The final version of the federal blueprint on open government for 2014-16 remains silent on updating the 32-year-old law despite public pleas during several consultations — including a recent round of public feedback on a draft version.
The final plan, published Thursday, commits the government to making more information and data — including scientific research, federal spending and archival records — readily available.
However, it suggests no legislative changes to the access law, which allows people who pay $5 to request government records ranging from correspondence to expense reports.
Treasury Board President Tony Clement defended the law in an interview Thursday as "a good piece of legislation."
Opposition parties, pro-democracy groups and members of the government's own advisory panel have urged modernization, saying the law, enacted in 1983, allows federal agencies to hold back too much information.
Federal information commissioner Suzanne Legault wrote Clement earlier this year to say revision of the law is "the one element" that must be included in the open government plan.
Reform of the law was also recommended during federal online consultations for the openness initiative and during meetings in four cities.
But the only promised changes to the access system involve improving administration.
The plan disappointed Duff Conacher, a board member of Democracy Watch, whose organization encouraged about 2,000 people to submit letters to Clement's department advocating an overhaul of the law.
The group says the act's built-in exemptions — coupled with Legault's inability to force departments to comply with the law — leave important files under wraps.
"The loopholes allow government to hide the information that shows corrupt, wasteful, abusive actions," Conacher said.
"The Conservatives have ignored the call from most groups involved in this issue across the country for a stronger Access to Information Act and an information commissioner with enforcement powers."

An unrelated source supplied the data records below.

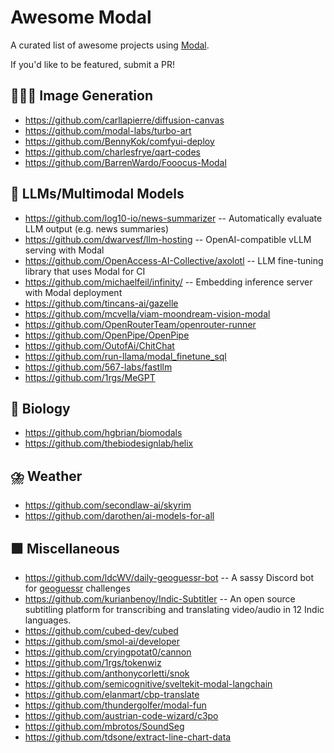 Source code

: # Awesome Modal

A curated list of awesome projects using [Modal](https://modal.com).

If you'd like to be featured, submit a PR!

## 👩🏻‍🎨 Image Generation

- https://github.com/carllapierre/diffusion-canvas
- https://github.com/modal-labs/turbo-art
- https://github.com/BennyKok/comfyui-deploy
- https://github.com/charlesfrye/qart-codes
- https://github.com/BarrenWardo/Fooocus-Modal

## 🧠 LLMs/Multimodal Models

- https://github.com/log10-io/news-summarizer -- Automatically evaluate LLM output (e.g. news summaries)
- https://github.com/dwarvesf/llm-hosting -- OpenAI-compatible vLLM serving with Modal
- https://github.com/OpenAccess-AI-Collective/axolotl -- LLM fine-tuning library that uses Modal for CI
- https://github.com/michaelfeil/infinity/ -- Embedding inference server with Modal deployment
- https://github.com/tincans-ai/gazelle
- https://github.com/mcvella/viam-moondream-vision-modal
- https://github.com/OpenRouterTeam/openrouter-runner
- https://github.com/OpenPipe/OpenPipe
- https://github.com/OutofAi/ChitChat
- https://github.com/run-llama/modal_finetune_sql
- https://github.com/567-labs/fastllm
- https://github.com/1rgs/MeGPT

## 🧬 Biology

- https://github.com/hgbrian/biomodals
- https://github.com/thebiodesignlab/helix

## ⛈️ Weather

- https://github.com/secondlaw-ai/skyrim
- https://github.com/darothen/ai-models-for-all

## 🟩 Miscellaneous

- https://github.com/ldcWV/daily-geoguessr-bot -- A sassy Discord bot for [geoguessr](https://www.geoguessr.com/) challenges
- https://github.com/kurianbenoy/Indic-Subtitler -- An open source subtitling platform for transcribing and translating video/audio in 12 Indic languages.
- https://github.com/cubed-dev/cubed
- https://github.com/smol-ai/developer
- https://github.com/cryingpotat0/cannon
- https://github.com/1rgs/tokenwiz
- https://github.com/anthonycorletti/snok
- https://github.com/semicognitive/sveltekit-modal-langchain
- https://github.com/elanmart/cbp-translate
- https://github.com/thundergolfer/modal-fun
- https://github.com/austrian-code-wizard/c3po
- https://github.com/mbrotos/SoundSeg
- https://github.com/tdsone/extract-line-chart-data

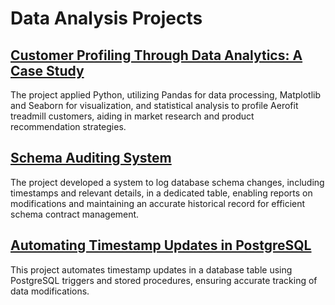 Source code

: # Data Analysis Projects

## [Customer Profiling Through Data Analytics: A Case Study](https://github.com/Mvanhuffel/Data-Analysis-Projects/tree/main/Aerofit%20Customer%20Profile)
The project applied Python, utilizing Pandas for data processing, Matplotlib and Seaborn for visualization, and statistical analysis to profile Aerofit treadmill customers, aiding in market research and product recommendation strategies.

## [Schema Auditing System](https://github.com/Mvanhuffel/Data_Analysis_Projects/tree/main/Schema%20Auditing%20System)
The project developed a system to log database schema changes, including timestamps and relevant details, in a dedicated table, enabling reports on modifications and maintaining an accurate historical record for efficient schema contract management.

## [Automating Timestamp Updates in PostgreSQL](https://github.com/Mvanhuffel/Data_Analysis_Projects/tree/main/Postgres%20Stored%20Procedure)
This project automates timestamp updates in a database table using PostgreSQL triggers and stored procedures, ensuring accurate tracking of data modifications.

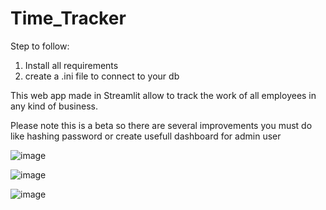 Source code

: # Time_Tracker
 
Step to follow:
1. Install all requirements
2. create a .ini file to connect to your db

This web app made in Streamlit allow to track the work of all employees in any kind of business.

Please note this is a beta so there are several improvements you must do like hashing password or create usefull dashboard for admin user

![image](https://github.com/user-attachments/assets/6dca3a21-3866-49f0-8aa0-98d1884fdc0b)

![image](https://github.com/user-attachments/assets/c5e7f74a-3455-431c-b563-560b8b7fc75f)

![image](https://github.com/user-attachments/assets/28f6ec23-a94e-45bf-8666-54191461bbff)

The NDP and Liberals have put forward private member's bills to update the access law, but the legislative efforts haven't been embraced by the Conservatives.
The government is "doing absolutely nothing" to modernize the act, said NDP digital issues critic Charmaine Borg, calling the lack of action "very problematic" and not "a road to real openness."
Clement said the government is concentrating on making progress on the existing access law. "The structure of the act, I think, is basically a good structure."
The open government plan stresses proactive release of information and use of online systems to make downloading information and filing formal requests easier.
"What I'm doing is working within the current framework of a good piece of legislation to use the tools of the 21st century to make the information more widely available, quicker than has been the case in the past," Clement said.
He pointed to the plan's "open science" component, which would create a one-stop catalogue of publications and data flowing from federal research activities.
The government has been accused of muzzling scientists with findings on issues such as climate change that don't mesh with the federal agenda.
Clement said while scientists give "thousands of interviews" a year, they should not speak for the government in all cases.
"As an elected representative in a flourishing democracy, we need a system where the primary spokesperson on certain political issues is the politician — the elected representative — not an unelected government employee scientist."